Таксист заглядывает в зеркало заднего вида, пытаясь поймать взгляд пассажира. Тот смотрит в окно. Не из разговорчивых. За окном — ул. Дизенгоф. Шлюхи застыли в витринах, как лотовы жёны.
— И что? — внезапно спрашивает пассажир, будто очнувшись от сна.
— Что-что. А то. — таксист резко выворачивает руль и притормаживает на светофоре. — То самое. Противно — вот что.
— Почему? — спрашивает пассажир, глядя в окно. На ул. Фришман пробка. Грузовик перегородил движение.
— Да потому что. — таксист морщит лоб, пытаясь найти нужные слова. — Вот ты, душа моя, чем промышляешь?
Можешь не отвечать, сам скажу: хайтек-шмайтек. Вас легко распознать: очки у всех одинаковые. По очкам вижу: хайтек. Виртуальные шлюхи. Блудницы дистанционного управления. Секс по интернету. Что, не так?
Пассажир поднимает бровь и с лёгким удивлением заглядывает в зеркальце заднего вида. Водитель яростно давит на клаксон, и на какой-то бесконечно короткий миг пассажиру представляется, что этот протяжный горестный вопль исторгается не из автомобильного чрева, а из живой человечьей груди.
Яэль
Какая наглость! — кричит она в трубку. — Какая возмутительная наглость!
Крепитесь, яйцеголовые, сейчас всем достанется! — шепчет Сэми, начальник отдела, и точно — Яэль с такой силой швыряет трубку на рычаг, что присутствующие вздрагивают. Телефонный аппарат отзывается жалобным дребезжащим звоном — будто струна лопнула.

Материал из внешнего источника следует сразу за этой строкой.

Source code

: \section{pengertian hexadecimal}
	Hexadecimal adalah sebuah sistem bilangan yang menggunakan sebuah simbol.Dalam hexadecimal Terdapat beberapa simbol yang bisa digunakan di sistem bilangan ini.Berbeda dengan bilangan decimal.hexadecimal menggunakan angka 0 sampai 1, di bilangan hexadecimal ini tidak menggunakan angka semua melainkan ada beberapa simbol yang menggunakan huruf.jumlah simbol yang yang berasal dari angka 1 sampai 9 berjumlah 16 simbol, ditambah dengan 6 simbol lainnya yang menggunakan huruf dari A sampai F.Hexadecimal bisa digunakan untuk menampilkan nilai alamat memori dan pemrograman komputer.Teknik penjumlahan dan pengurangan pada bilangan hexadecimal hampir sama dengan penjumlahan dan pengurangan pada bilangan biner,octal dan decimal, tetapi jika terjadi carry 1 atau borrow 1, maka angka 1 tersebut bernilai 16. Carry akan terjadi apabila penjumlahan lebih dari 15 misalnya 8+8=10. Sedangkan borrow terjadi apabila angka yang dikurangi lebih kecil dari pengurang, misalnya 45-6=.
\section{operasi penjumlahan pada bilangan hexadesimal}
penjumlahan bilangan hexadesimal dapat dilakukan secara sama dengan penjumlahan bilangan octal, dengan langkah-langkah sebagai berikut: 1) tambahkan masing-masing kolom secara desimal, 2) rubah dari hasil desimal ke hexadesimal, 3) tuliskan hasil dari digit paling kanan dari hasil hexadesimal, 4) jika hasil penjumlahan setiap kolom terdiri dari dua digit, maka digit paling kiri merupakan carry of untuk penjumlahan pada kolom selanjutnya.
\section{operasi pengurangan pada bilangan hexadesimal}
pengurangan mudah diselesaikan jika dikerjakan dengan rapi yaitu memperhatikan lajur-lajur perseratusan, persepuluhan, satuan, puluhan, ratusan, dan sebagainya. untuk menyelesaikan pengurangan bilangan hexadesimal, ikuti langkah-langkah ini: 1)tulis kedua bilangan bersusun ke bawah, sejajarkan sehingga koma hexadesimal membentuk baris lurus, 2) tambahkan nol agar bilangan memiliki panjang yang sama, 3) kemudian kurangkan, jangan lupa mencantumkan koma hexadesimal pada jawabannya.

Опять спишем на «непредвиденные расходы»? — спрашивает Елена. — Пора вычитать стоимость этих аппаратов из твоей зарплаты, подружка!
Заткнись, сука, — отвечает Яэль. Нет, она не говорит этого. Не может себе позволить. Не сегодня. Она отвечает: босс заплатит! И — улыбается, будто сказала что-то смешное. И все они улыбаются в ответ: и Сэми, и Елена, и толстый Роберт, агент по продажам, и Мири, секретарша. И Шалом, дипломированный экономист. Все как один — зубы скалят, будто это в самом деле смешно.
Но — какова наглость! Возмутительная, потрясающая наглость!
А в чём, собственно, дело? — осторожно спрашивает Сэми. — Что он тебе сказал?
Яэль открывает рот, чтобы ответить, и — закрывает его.
Она не помнит, что он сказал.
А кто это был? — спрашивает Елена.
Яэль напряжённо думает. Она не знает, кто это был. Боже мой, она не помнит, с кем разговаривала — только что, десять секунд назад! Она не помнит даже, кто был на линии — мужчина или женщина. Яэль хватается за голову и выскакивает из офиса. В коридоре — людно, у автомата по продаже кофе — привычная сутолока. Она занимает очередь и стоит, глядя неподвижными рыбьими глазами в спину знакомого менеджера со второго этажа. Он оборачивается и заговаривает с нею. Жалуется на производственные условия и (кажется) шутит. Она кивает. Какая наглость! Какая непростительная наглость! С кем же она разговаривала? Зачем стала в очередь? Ей не хочется кофе.
Какая наглость! — выкрикивает она.
Сотрудники опускают глаза, стараясь не смотреть в её сторону. Знакомый менеджер со второго этажа сочувственно кивает. Она улыбается ему одними губами, разворачивается на каблуках и решительно протискивается к выходу.
Homo quadrupes
Тель-авивские собаки не знают о том, что они собаки. Они думают о себе как о людях. Есть люди о двух ногах, которые целуют друг друга в губы, и люди о четырёх ногах, которые нюхают друг другу зад: вот исчерпывающая информация о человеческих типах собак.
У тебя под ногами
Однажды утром город просыпается, выходит на улицы и не верит своим глазам: все крышки канализационных люков выкрашены в жёлтый цвет — как в Северном, так и в Южном Тель-Авиве, как в Яффо, так и в районе Алмазной Биржи. Песочные и канареечные, цвета яичного желтка и пасторально-жёлтые, они выглядывают из асфальта, как озорные огоньки грядущего бунта. Ясно, что одному человеку совершить подобное было бы не под силу. Налицо хорошо организованный заговор против кошелька, чести и совести законопослушных граждан.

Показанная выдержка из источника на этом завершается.